Records drawn from a dataset
>>>>>

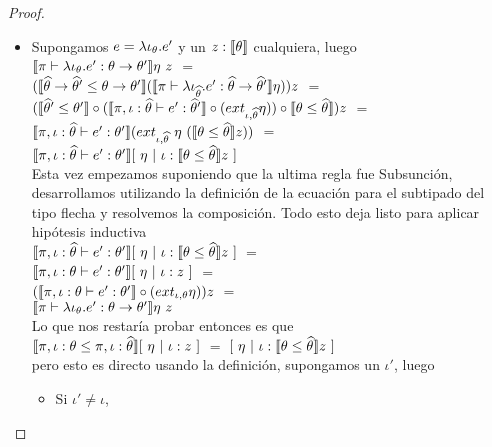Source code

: \begin{proof}
\begin{itemize}
\begin{itemize}
\item Supongamos $e = \lambda \iota_{\theta} . e'$ y un $z : \llbracket \theta \rrbracket$ cualquiera, luego\\

$\semBrcks{\pi \vdash \clambda{\iota}{\theta}{e'} : \theta \rightarrow \theta'}\eta \ z$ $=$\\
$(\llbracket \widehat{\theta} \rightarrow \widehat{\theta}' \leq \theta \rightarrow \theta' \rrbracket
(\llbracket \pi \vdash \lambda \iota_{\widehat{\theta}} . e' : \widehat{\theta} \rightarrow \widehat{\theta}' \rrbracket\eta))z$
$=$\\
$(\llbracket \widehat{\theta}' \leq \theta' \rrbracket 
	\circ
(\llbracket \pi,\iota:\widehat{\theta} \vdash e' : \widehat{\theta}' \rrbracket \circ (ext_{\iota,\widehat{\theta}}\eta))
	\circ
\llbracket \theta \leq \widehat{\theta} \rrbracket) z$ $=$\\
$\llbracket \pi,\iota:\widehat{\theta} \vdash e' : \theta' \rrbracket
		(ext_{\iota,\widehat{\theta}} \ \eta \ (\llbracket \theta \leq \widehat{\theta} \rrbracket z))$ $=$\\
$\semBrcks{\pi,\iota:\thetahat \vdash e' : \theta'}
		[ \ \eta \ | \ \iota:\semBrcks{\theta \leq \thetahat}z \ ]$\\

Esta vez empezamos suponiendo que la ultima regla fue Subsunción, desarrollamos
utilizando la definici\'on de la ecuaci\'on para el subtipado del tipo flecha y
resolvemos la composici\'on. Todo esto deja listo para aplicar hip\'otesis inductiva\\

$\semBrcks{\pi,\iota:\thetahat \vdash e' : \theta'}
		[ \ \eta \ | \ \iota:\semBrcks{\theta \leq \thetahat}z \ ]$ $=$\\
$\llbracket \pi,\iota:\theta \vdash e' : \theta' \rrbracket [ \ \eta \ | \ \iota:z \ ]$ $=$\\
$(\llbracket \pi,\iota:\theta \vdash e' : \theta' \rrbracket \circ (ext_{\iota,\theta} \eta)) z$ $=$\\
$\semBrcks{\pi \vdash \clambda{\iota}{\theta}{e'} : \theta \rightarrow \theta'}\eta \ z$\\

Lo que nos restar\'ia probar entonces es que\\

$\llbracket \pi,\iota:\theta \leq \pi,\iota:\widehat{\theta} \rrbracket[ \ \eta \ | \ \iota:z \ ]$ $=$
$[ \ \eta \ | \ \iota:\llbracket \theta \leq \widehat{\theta} \rrbracket z \ ]$\\

pero esto es directo usando la definici\'on, supongamos un $\iota'$, luego

\begin{itemize}
\item Si $\iota' \neq \iota$, \\


\end{itemize}
\end{itemize}
\end{itemize}
\end{proof}
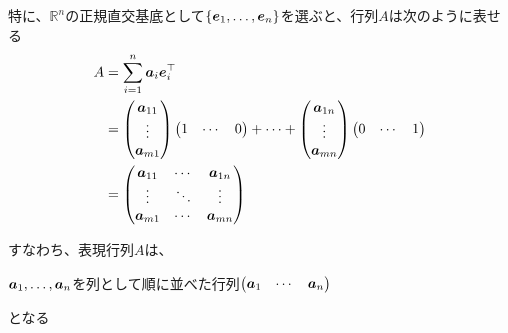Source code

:\documentclass[../../../topic_linear-algebra]{subfiles}
\begin{document}
特に、$\mathbb{R}^n$の正規直交基底として$\{\vb*{e}_1,\ldots,\vb*{e}_n\}$を選ぶと、行列$A$は次のように表せる
\begin{align*}
  A & = \sum_{i=1}^n \vb*{a}_i \vb*{e}_i^\top                               \\
    & = \begin{pmatrix}
          \vb*{a}_{11} \\
          \vdots       \\
          \vb*{a}_{m1}
        \end{pmatrix} \begin{pmatrix}
                        1 & \cdots & 0 \\
                      \end{pmatrix} + \cdots + \begin{pmatrix}
                                                 \vb*{a}_{1n} \\
                                                 \vdots       \\
                                                 \vb*{a}_{mn}
                                               \end{pmatrix} \begin{pmatrix}
                                                               0 & \cdots & 1
                                                             \end{pmatrix} \\
    & = \begin{pmatrix}
          \vb*{a}_{11} & \cdots & \vb*{a}_{1n} \\
          \vdots       & \ddots & \vdots       \\
          \vb*{a}_{m1} & \cdots & \vb*{a}_{mn}
        \end{pmatrix}
\end{align*}

\br

すなわち、表現行列$A$は、
\begin{shaded}
  $\vb*{a}_1,\ldots,\vb*{a}_n$を列として順に並べた行列$\begin{pmatrix}  \vb*{a}_1 & \cdots & \vb*{a}_n\end{pmatrix}$
\end{shaded}
となる
\end{document}
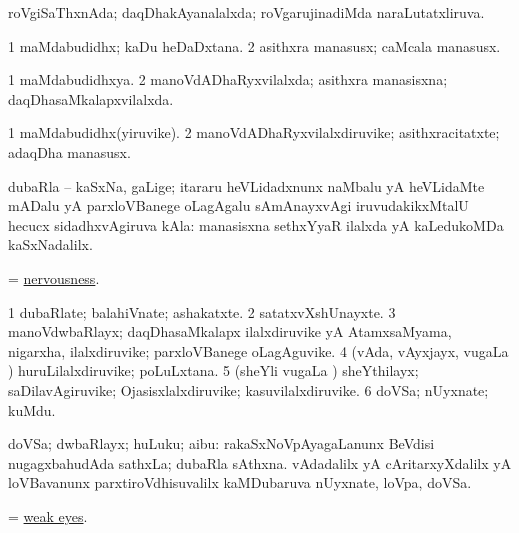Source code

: \bentry
{} 
\gl{\gu}
\bmng
roVgiSaThxnAda; daqDhakAyanalalxda; roVgarujinadiMda naraLutatxliruva. 
\emng
\eentry

\bentry
{} 
\gl{\nA}
\expl{}
\bmng
\bnum
\num{1} maMdabudidhx; kaDu heDaDxtana. 
\num{2} asithxra manasusx; caMcala manasusx. 
\enum
\emng
\eentry

\bentry
{} 
\gl{\gu}
\expl{}
\bmng
\bnum
\num{1} maMdabudidhxya. 
\num{2} manoVdADhaRyxvilalxda; asithxra manasisxna; daqDhasaMkalapxvilalxda. 
\enum
\emng
\eentry

\bentry
{} 
\gl{\nA}
\expl{}
\bmng
\bnum
\num{1} maMdabudidhx(yiruvike). 
\num{2} manoVdADhaRyxvilalxdiruvike; asithxracitatxte; adaqDha manasusx. 
\enum
\emng
\eentry

\bentry
{} 
\gl{\nA}
\bmng
dubaRla -- kaSxNa, gaLige; itararu heVLidadxnunx naMbalu yA heVLidaMte mADalu yA parxloVBanege oLagAgalu sAmAnayxvAgi iruvudakikxMtalU hecucx sidadhxvAgiruva kAla:  manasisxna sethxYyaR ilalxda yA kaLedukoMDa kaSxNadalilx. 
\emng
\eentry

\bentry
{}
\gl{\nA}
\bmng
= \hyperref{kandict_n.pdf}{N}{nervousness}{nervousness}. 
\emng
\eentry

\bentry
{} 
\gl{\nA}
\expl{}
\bmng
\bnum
\num{1} dubaRlate; balahiVnate; ashakatxte. 
\num{2} satatxvXshUnayxte. 
\num{3} manoVdwbaRlayx; daqDhasaMkalapx ilalxdiruvike yA AtamxsaMyama, nigarxha, ilalxdiruvike; parxloVBanege oLagAguvike. 
\num{4} (vAda, vAyxjayx, \mo vugaLa \vi) huruLilalxdiruvike; poLuLxtana. 
\num{5} (sheYli \mo vugaLa \vi) sheYthilayx; saDilavAgiruvike; Ojasisxlalxdiruvike; kasuvilalxdiruvike. 
\num{6} doVSa; nUyxnate; kuMdu. 
\enum
\emng
\eentry

\bentry
{} 
\gl{\nA}
\expl{}
\bmng
doVSa; dwbaRlayx; huLuku; aibu: 
\banum
{} rakaSxNoVpAyagaLanunx BeVdisi nugagxbahudAda sathxLa; dubaRla sAthxna. 
 vAdadalilx yA cAritarxyXdalilx yA loVBavanunx parxtiroVdhisuvalilx kaMDubaruva nUyxnate, loVpa, doVSa. 
\eanum
\emng
\eentry

\bentry
{} 
\gl{\nA}
\expl{}
\bmng
= \hyperlink{weak eyes}{weak eyes}. 
\emng
\eentry

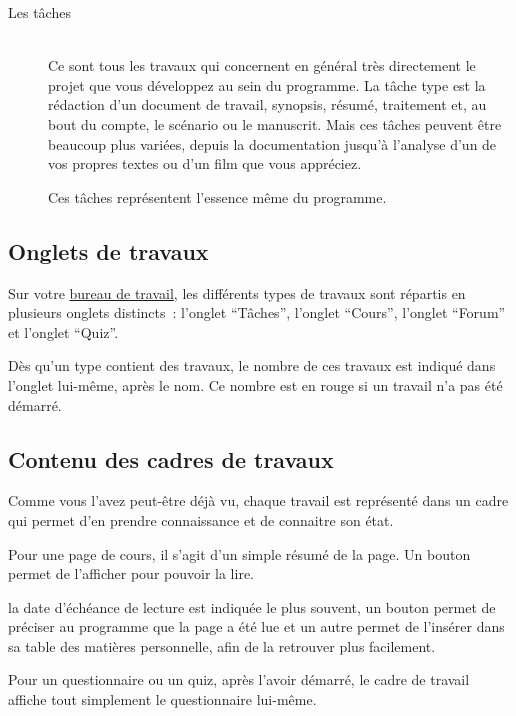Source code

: \begin{description}
\item[Les tâches] \hfill \\
 Ce sont tous les travaux qui concernent en général très directement le projet que vous développez au sein du programme. La tâche type est la rédaction d'un document de travail, synopsis, résumé, traitement et, au bout du compte, le scénario ou le manuscrit. Mais ces tâches peuvent être beaucoup plus variées, depuis la documentation jusqu'à l'analyse d'un de vos propres textes ou d'un film que vous appréciez.



Ces tâches représentent l'essence même du programme.
\end{description}

\subsection{Onglets de travaux}\hypertarget{onglets-de-travaux}{}\label{onglets-de-travaux}

Sur votre \hyperlink{bureau}{bureau de travail}, les différents types de travaux sont répartis en plusieurs onglets distincts~{}: l'onglet ``Tâches'', l'onglet ``Cours'', l'onglet ``Forum'' et l'onglet ``Quiz''.

Dès qu'un type contient des travaux, le nombre de ces travaux est indiqué dans l'onglet lui-même, après le nom. Ce nombre est en rouge si un travail n'a pas été démarré.

\subsection{Contenu des cadres de travaux}\hypertarget{contenu-des-cadres-de-travaux}{}\label{contenu-des-cadres-de-travaux}

Comme vous l'avez peut-être déjà vu, chaque travail est représenté dans un cadre qui permet d'en prendre connaissance et de connaitre son état.

Pour une page de cours, il s'agit d'un simple résumé de la page. Un bouton permet de l'afficher pour pouvoir la lire.


la date d'échéance de lecture est indiquée le plus souvent, un bouton permet de préciser au programme que la page a été lue et un autre permet de l'insérer dans sa table des matières personnelle, afin de la retrouver plus facilement.

Pour un questionnaire ou un quiz, après l'avoir démarré, le cadre de travail affiche tout simplement le questionnaire lui-même.

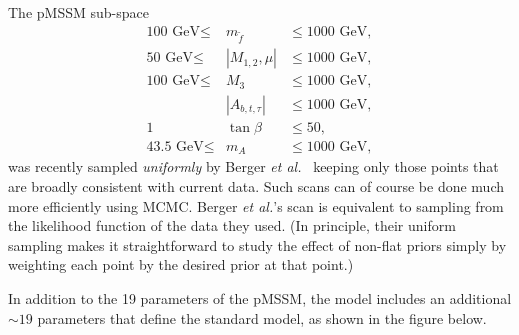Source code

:The pMSSM sub-space
\begin{eqnarray}
  \mbox{100 GeV} \leq 	& m_{\tilde{f}} 	& \leq \mbox{1000 GeV}, 	
  \\ \nonumber
  \mbox{50 GeV}  \leq	& |M_{1,2},\mu| & \leq \mbox{1000 GeV}, 	
    \\ \nonumber
    \mbox{100 GeV} \leq	& M_3 		& \leq  \mbox{1000 GeV},
    \\ \nonumber
	& |A_{b,t,\tau}| & \leq \mbox{1000 GeV}, 		
    \\ \nonumber
    1					& \tan\beta		& \leq 50,				
    \\ \nonumber
    \mbox{43.5 GeV}	\leq	& m_A			& \leq \mbox{1000 GeV},
\end{eqnarray}
was recently sampled \emph{uniformly} by Berger \emph{et al.}~\cite{pMSSM1} 
keeping only those
points that are broadly consistent with current data. Such
scans can of course be done much more efficiently using MCMC.
Berger \emph{et al.}'s scan is equivalent to sampling from the
likelihood function of the data they used. 
(In principle, their uniform sampling  makes it straightforward
to study the effect of non-flat
priors simply by 
weighting each point by the desired prior at that point.) 

\newpage
In addition to the 19 parameters of the pMSSM, the model includes an
additional $\sim 19$ parameters that define the standard
model, as shown in the figure below.

\bigskip
\bigskip
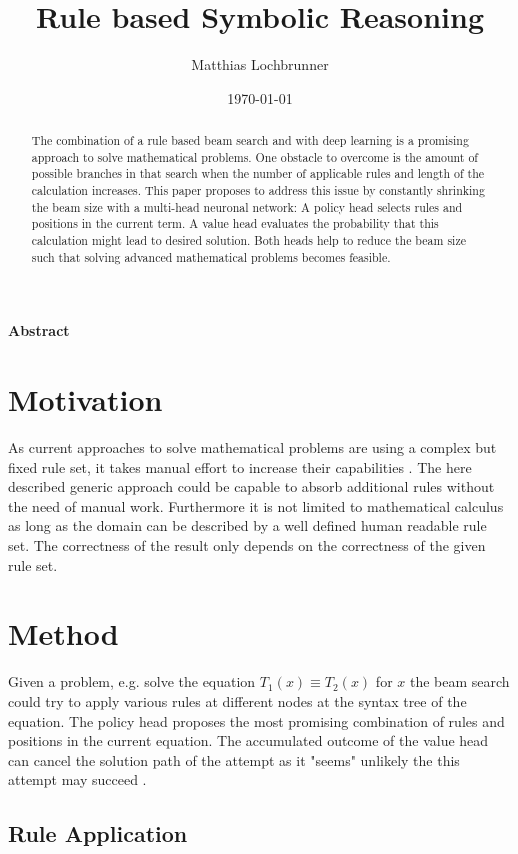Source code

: \documentclass{scrartcl}
\title{Rule based Symbolic Reasoning}
\author{Matthias Lochbrunner}
\date{\today}
\theoremstyle{definition}
\begin{document}
\maketitle
\begin{center}
	\textbf{Abstract}
\end{center}
\begin{abstract}
	The combination of a rule based beam search and with deep learning is a promising approach to solve mathematical problems.
	One obstacle to overcome is the amount of possible branches in that search when the number of applicable rules and length of the calculation increases.
	This paper proposes to address this issue by constantly shrinking the beam size with a multi-head neuronal network:
	A policy head selects rules and positions in the current term. A value head evaluates the probability that this calculation might lead to desired solution.
	Both heads help to reduce the beam size such that solving advanced mathematical problems becomes feasible.
\end{abstract}

\section{Motivation}

As current approaches to solve mathematical problems are using a complex but fixed rule set, it takes manual effort to increase their capabilities \cite{wolfram}.
The here described generic approach could be capable to absorb additional rules without the need of manual work.
Furthermore it is not limited to mathematical calculus as long as the domain can be described by a well defined human readable rule set.
The correctness of the result only depends on the correctness of the given rule set.

\section{Method}

Given a problem, e.g. solve the equation $T_1\left(x\right)\equiv T_2\left(x\right)$ for $x$ the beam search could try to apply various rules at different nodes at the syntax tree of the equation.
The policy head proposes the most promising combination of rules and positions in the current equation.
The accumulated outcome of the value head can cancel the solution path of the attempt as it "seems" unlikely the this attempt may succeed \cite{44806}.

\subsection{Rule Application}
\end{document}
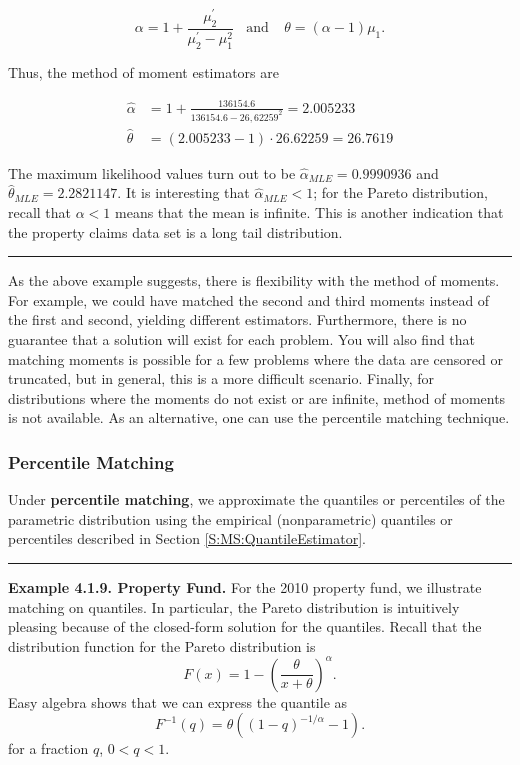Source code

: \documentclass[]{book}
\theoremstyle{definition}
\theoremstyle{definition}
\theoremstyle{definition}
\theoremstyle{remark}
\begin{document}
\[\alpha = 1+ \frac{\mu_2^{\prime}}{\mu_2^{\prime}-\mu_1^2} \ \ \ \
\text{and} \ \ \ \ \
 \theta = (\alpha-1)\mu_1.\]

Thus, the method of moment estimators are

\[\begin{aligned}
\hat{\alpha} &=  1+ \frac{136154.6}{136154.6-26,62259^2} = 2.005233 \\
\hat{\theta} &=  (2.005233-1) \cdot 26.62259 = 26.7619
\end{aligned}\]

The maximum likelihood values turn out to be
\(\hat{\alpha}_{MLE} = 0.9990936\) and
\(\hat{\theta}_{MLE} = 2.2821147\). It is interesting that
\(\hat{\alpha}_{MLE}<1\); for the Pareto distribution, recall that
\(\alpha <1\) means that the mean is infinite. This is another
indication that the property claims data set is a long tail
distribution.

\begin{center}\rule{0.5\linewidth}{\linethickness}\end{center}

As the above example suggests, there is flexibility with the method of
moments. For example, we could have matched the second and third moments
instead of the first and second, yielding different estimators.
Furthermore, there is no guarantee that a solution will exist for each
problem. You will also find that matching moments is possible for a few
problems where the data are censored or truncated, but in general, this
is a more difficult scenario. Finally, for distributions where the
moments do not exist or are infinite, method of moments is not
available. As an alternative, one can use the percentile matching
technique.

\subsubsection{Percentile Matching}\label{percentile-matching}

Under \textbf{percentile matching}, we approximate the quantiles or
percentiles of the parametric distribution using the empirical
(nonparametric) quantiles or percentiles described in Section
\ref{S:MS:QuantileEstimator}.

\begin{center}\rule{0.5\linewidth}{\linethickness}\end{center}

\textbf{Example 4.1.9. Property Fund.} For the 2010 property fund, we
illustrate matching on quantiles. In particular, the Pareto distribution
is intuitively pleasing because of the closed-form solution for the
quantiles. Recall that the distribution function for the Pareto
distribution is
\[F(x) = 1 - \left(\frac{\theta}{x+\theta}\right)^{\alpha}.\] Easy
algebra shows that we can express the quantile as
\[F^{-1}(q) = \theta \left( (1-q)^{-1/\alpha} -1 \right).\] for a
fraction \(q\), \(0<q<1\).
\end{document}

<<<<<

# Task
Each line of the data above that contains the word "hypertarget" counts once; report the total and add nothing.

# Response below
2